O trabalho investiga o peso psicológico que acompanha a autonomia individual, demonstrando que a responsabilidade absoluta pelas consequências de cada escolha pode atuar como um fardo esmagador na ausência de ferramentas intelectuais e suporte racional.
O peso da liberdade e a herança do existencialismo
O autor utiliza os conceitos fundamentais do existencialismo para estruturar sua análise crítica sobre o estresse contemporâneo ao planejar o futuro. O texto recupera a máxima do pensador francês Jean-Paul Sartre de que o ser humano está “condenado a ser livre”. Essa condição implica a ausência de justificativas externas ou bodes expiatórios para as falhas e frustrações pessoais.
Portanto, a ilusão de controle absoluto sobre os rumos da própria vida gera um estado de vigília permanente e esgotamento mental. O filósofo argumenta que o medo latente de optar pelo caminho incorreto e fracassar perante os exigentes modelos de sucesso estipulados pelas redes sociais é a raiz de grande parte do sofrimento psíquico moderno.
As correntes invisíveis e o mito da meritocracia total
A publicação joga luz sobre as contradições do discurso de autonomia irrestrita difundido na modernidade. O pesquisador pondera que o livre-arbítrio dialoga constantemente com fatores que limitam a real capacidade de agência do sujeito:
- Influências biológicas: Limitações genéticas e predisposições neuroquímicas;
- Heranças familiares: Padrões de comportamento e traumas geracionais internalizados;
- Condicionamentos culturais: Barreiras socioeconômicas e pressões invisíveis do ambiente de convívio.
O choque entre a expectativa de controle total exigida pelo mercado e as limitações reais da vida prática funciona como um gatilho para os quadros de paralisia e angústia.

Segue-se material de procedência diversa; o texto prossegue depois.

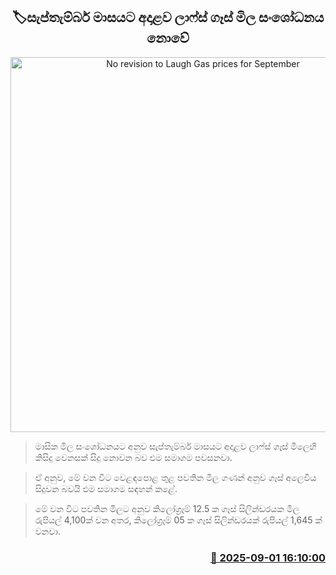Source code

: <p align='center'><b><h2 align='center' title='No revision to Laugh Gas prices for September'>🏷සැප්තැම්බර් මාසයට අදාළව ලාෆ්ස් ගෑස් මිල සංශෝධනය නොවේ</h2></b></p>
<p align='center'><img src='https://helakuru.sgp1.cdn.digitaloceanspaces.com/esana/images/lib/laugfs-gas-archived.jpg' width='600' alt='No revision to Laugh Gas prices for September'></p>

> මාසික මිල සංශෝධනයට අනුව සැප්තැම්බර් මාසයට අදාළව ලාෆ්ස් ගෑස් මිලෙහි කිසිදු වෙනසක් සිදු නොවන බව එම සමාගම පවසනවා.

> ඒ අනුව, මේ වන විට වෙළඳපොළ තුළ පවතින මිල ගණන් අනුව ගෑස් අලෙවිය සිදුවන බවයි එම සමාගම සඳහන් කළේ.

> මේ වන විට පවතින මිලට අනුව කිලෝග්‍රෑම් 12.5 ක ගෑස් සිලින්ඩරයක මිල රුපියල් 4,100ක් වන අතර, කිලෝග්‍රෑම් 05 ක ගෑස් සිලින්ඩරයක් රුපියල් 1,645 ක් වනවා.



<h3 align='right'><a href='https://www.helakuru.lk/esana/p/113255/'>📅 2025-09-01 16:10:00</a></h3>
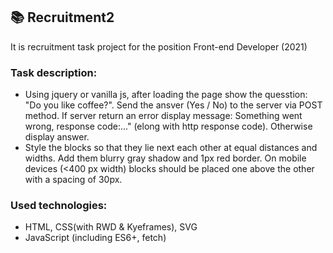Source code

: ## :books: Recruitment2

It is recruitment task project for the position Front-end Developer (2021)

### Task description:
* Using jquery or vanilla js, after loading the page show the quesstion: "Do you like coffee?". Send the ansver (Yes / No) to the server via POST method. If server return an error display message: Something went wrong, response code:..." (elong with http response code). Otherwise display answer.
* Style the blocks so that they lie next each other at equal distances and widths. Add them blurry gray shadow and 1px red border. On mobile devices (<400 px width) blocks should be placed one above the other with a spacing of 30px.

### Used technologies:
* HTML, CSS(with RWD & Kyeframes), SVG
* JavaScript (including ES6+, fetch)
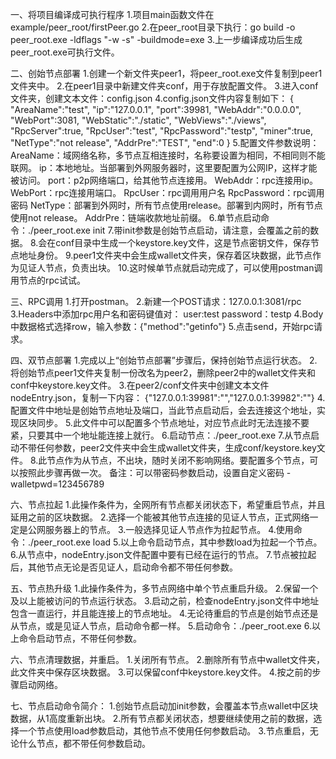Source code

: 
一、将项目编译成可执行程序
1.项目main函数文件在example/peer_root/firstPeer.go
2.在peer_root目录下执行：go build -o peer_root.exe -ldflags "-w -s" -buildmode=exe
3.上一步编译成功后生成peer_root.exe可执行文件。


二、创始节点部署
1.创建一个新文件夹peer1，将peer_root.exe文件复制到peer1文件夹中。
2.在peer1目录中新建文件夹conf，用于存放配置文件。
3.进入conf文件夹，创建文本文件：config.json
4.config.json文件内容复制如下：
{
"AreaName":"test",
"ip":"127.0.0.1",
"port":39981,
"WebAddr":"0.0.0.0",
"WebPort":3081,
"WebStatic":"./static",
"WebViews":"./views",
"RpcServer":true,
"RpcUser":"test",
"RpcPassword":"testp",
"miner":true,
"NetType":"not release",
"AddrPre":"TEST",
"end":0
}
5.配置文件参数说明：
AreaName：域网络名称，多节点互相连接时，名称要设置为相同，不相同则不能联网。
ip：本地地址。当部署到外网服务器时，这里要配置为公网IP，这样才能被访问。
port：p2p网络端口，给其他节点连接用。
WebAddr：rpc连接用ip。
WebPort：rpc连接用端口。
RpcUser：rpc调用用户名
RpcPassword：rpc调用密码
NetType：部署到外网时，所有节点使用release。部署到内网时，所有节点使用not release。
AddrPre：链端收款地址前缀。
6.单节点启动命令：./peer_root.exe init
7.带init参数是创始节点启动，请注意，会覆盖之前的数据。
8.会在conf目录中生成一个keystore.key文件，这是节点密钥文件，保存节点地址身份。
9.peer1文件夹中会生成wallet文件夹，保存着区块数据，此节点作为见证人节点，负责出块。
10.这时候单节点就启动完成了，可以使用postman调用节点的rpc试试。


三、RPC调用
1.打开postman。
2.新建一个POST请求：127.0.0.1:3081/rpc
3.Headers中添加rpc用户名和密码键值对：
user:test
password：testp
4.Body中数据格式选择row，输入参数：{"method":"getinfo"}
5.点击send，开始rpc请求。


四、双节点部署
1.完成以上“创始节点部署”步骤后，保持创始节点运行状态。
2.将创始节点peer1文件夹复制一份改名为peer2，删除peer2中的wallet文件夹和conf中keystore.key文件。
3.在peer2/conf文件夹中创建文本文件nodeEntry.json，复制一下内容：
{"127.0.0.1:39981":"","127.0.0.1:39982":""}
4.配置文件中地址是创始节点地址及端口，当此节点启动后，会去连接这个地址，实现区块同步。
5.此文件中可以配置多个节点地址，对应节点此时无法连接不要紧，只要其中一个地址能连接上就行。
6.启动节点：./peer_root.exe
7.从节点启动不带任何参数，peer2文件夹中会生成wallet文件夹，生成conf/keystore.key文件。
8.此节点作为从节点，不出块，随时关闭不影响网络。要配置多个节点，可以按照此步骤再做一次。
备注：可以带密码参数启动，设置自定义密码  -walletpwd=123456789

六、节点拉起
1.此操作条件为，全网所有节点都关闭状态下，希望重启节点，并且延用之前的区块数据。
2.选择一个能被其他节点连接的见证人节点，正式网络一定是公网服务器上的节点。
3.一般选择见证人节点作为拉起节点。
4.使用命令：./peer_root.exe load
5.以上命令启动节点，其中参数load为拉起一个节点。
6.从节点中，nodeEntry.json文件配置中要有已经在运行的节点。
7.节点被拉起后，其他节点无论是否见证人，启动命令都不带任何参数。



五、节点热升级
1.此操作条件为，多节点网络中单个节点重启升级。
2.保留一个及以上能被访问的节点运行状态。
3.启动之前，检查nodeEntry.json文件中地址包含一直运行，并且能连接上的节点地址。
4.无论待重启的节点是创始节点还是从节点，或是见证人节点，启动命令都一样。
5.启动命令：./peer_root.exe
6.以上命令启动节点，不带任何参数。



六、节点清理数据，并重启。
1.关闭所有节点。
2.删除所有节点中wallet文件夹，此文件夹中保存区块数据。
3.可以保留conf中keystore.key文件。
4.按之前的步骤启动网络。


七、节点启动命令简介：
1.创始节点启动加init参数，会覆盖本节点wallet中区块数据，从1高度重新出块。
2.所有节点都关闭状态，想要继续使用之前的数据，选择一个节点使用load参数启动，其他节点不使用任何参数启动。
3.节点重启，无论什么节点，都不带任何参数启动。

Razão, emoção e a coragem para aceitar as incertezas
A saída proposta pela obra não reside no abandono da liberdade, mas no desenvolvimento da maturidade emocional para abraçar os riscos inerentes à existência. O autor defende que decisões puramente lógicas falham por ignorar valores humanos essenciais que conferem propósito às ações cotidianas.

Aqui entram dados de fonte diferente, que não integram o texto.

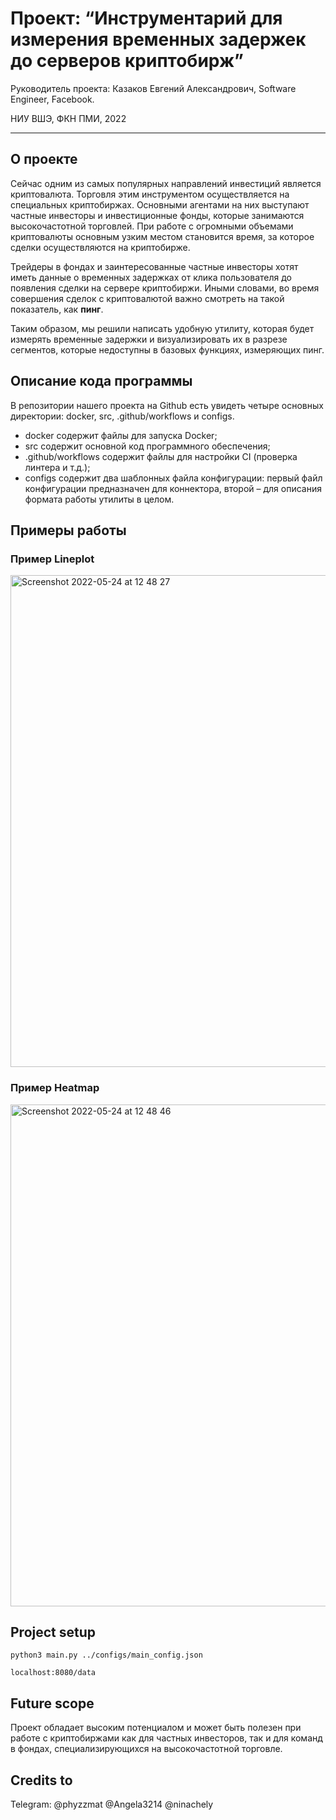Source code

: # Проект: “Инструментарий для измерения временных задержек до серверов криптобирж”

Руководитель проекта: Казаков Евгений Александрович, Software Engineer, Facebook. 

НИУ ВШЭ, ФКН ПМИ, 2022

---

## О проекте

Сейчас одним из самых популярных направлений инвестиций является криптовалюта. Торговля этим инструментом осуществляется на специальных криптобиржах. Основными агентами на них выступают частные инвесторы и инвестиционные фонды, которые занимаются высокочастотной торговлей. При работе с огромными объемами криптовалюты основным узким местом становится время, за которое сделки осуществляются на криптобирже.

Трейдеры в фондах и заинтересованные частные инвесторы хотят иметь данные о временных задержках от клика пользователя до появления сделки на сервере криптобиржи. Иными словами, во время совершения сделок с криптовалютой важно смотреть на такой показатель, как **пинг**.

Таким образом, мы решили написать удобную утилиту, которая будет измерять временные задержки и визуализировать их в разрезе сегментов, которые недоступны в базовых функциях, измеряющих пинг. 

## Описание кода программы

В репозитории нашего проекта на Github есть увидеть четыре основных директории: docker, src, .github/workflows и configs.
- docker содержит файлы для запуска Docker;
- src содержит основной код программного обеспечения;
- .github/workflows содержит файлы для настройки CI (проверка линтера и т.д.);
- configs содержит два шаблонных файла конфигурации: первый файл конфигурации предназначен для коннектора, второй – для описания формата работы утилиты в целом.

## Примеры работы

### Пример Lineplot

<img width="787" alt="Screenshot 2022-05-24 at 12 48 27" src="https://user-images.githubusercontent.com/49996697/170003277-49b769f8-9a7d-4ba0-9426-8e2130586032.png">

### Пример Heatmap

<img width="803" alt="Screenshot 2022-05-24 at 12 48 46" src="https://user-images.githubusercontent.com/49996697/170003348-55a68643-323e-43ab-9137-e1e60e05c1de.png">

## Project setup

<code>python3 main.py ../configs/main_config.json</code>

<code>localhost:8080/data</code>

## Future scope

Проект обладает высоким потенциалом и может быть полезен при работе с криптобиржами как для частных инвесторов, так и для команд в фондах, специализирующихся на высокочастотной торговле.

## Credits to

Telegram: @phyzzmat @Angela3214 @ninachely
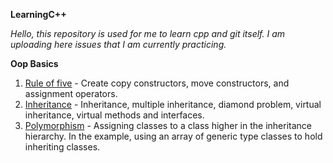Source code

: **LearningC++**

*Hello, this repository is used for me to learn cpp and git itself. I am uploading here issues that I am currently practicing.*

**Oop Basics**
1. [Rule of five](https://github.com/Ultimaa/CPP_Basics_Learning/blob/master/OopBasics/ruleOf5.cpp) - Create copy constructors, move constructors, and assignment operators.
2. [Inheritance](https://github.com/Ultimaa/CPP_Basics_Learning/blob/master/OopBasics/inheritance.cpp) - Inheritance, multiple inheritance, diamond problem, virtual inheritance, virtual methods and interfaces. 
3. [Polymorphism](https://github.com/Ultimaa/CPP_Basics_Learning/blob/master/OopBasics/polymorphism.cpp) - Assigning classes to a class higher in the inheritance hierarchy. In the example, using an array of generic type classes to hold inheriting classes.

O livro aplica essa lente analítica a esferas práticas da rotina, como gestão de carreira, cuidados com a saúde, dinâmicas de relacionamentos e posicionamento político. De acordo com o escritor, a ansiedade diminui significativamente quando o indivíduo compreende que a vida é um projeto em construção e que cada escolha legítima exige a renúncia de caminhos alternativos.
Formação multidisciplinar do escritor
Pedro de Medeiros possui uma trajetória acadêmica que conecta a exatidão técnica às ciências humanas. O pesquisador é graduado em Filosofia pela Universidade Presbiteriana Mackenzie, possui diploma em Engenharia Mecânica pela Pontifícia Universidade Católica (PUC) e concluiu especialização em Gestão de Pessoas. Em seu projeto de estreia na literatura, ele busca cruzar a racionalidade prática e as inquietações cotidianas para debater temas densos por meio de uma linguagem acessível e direta.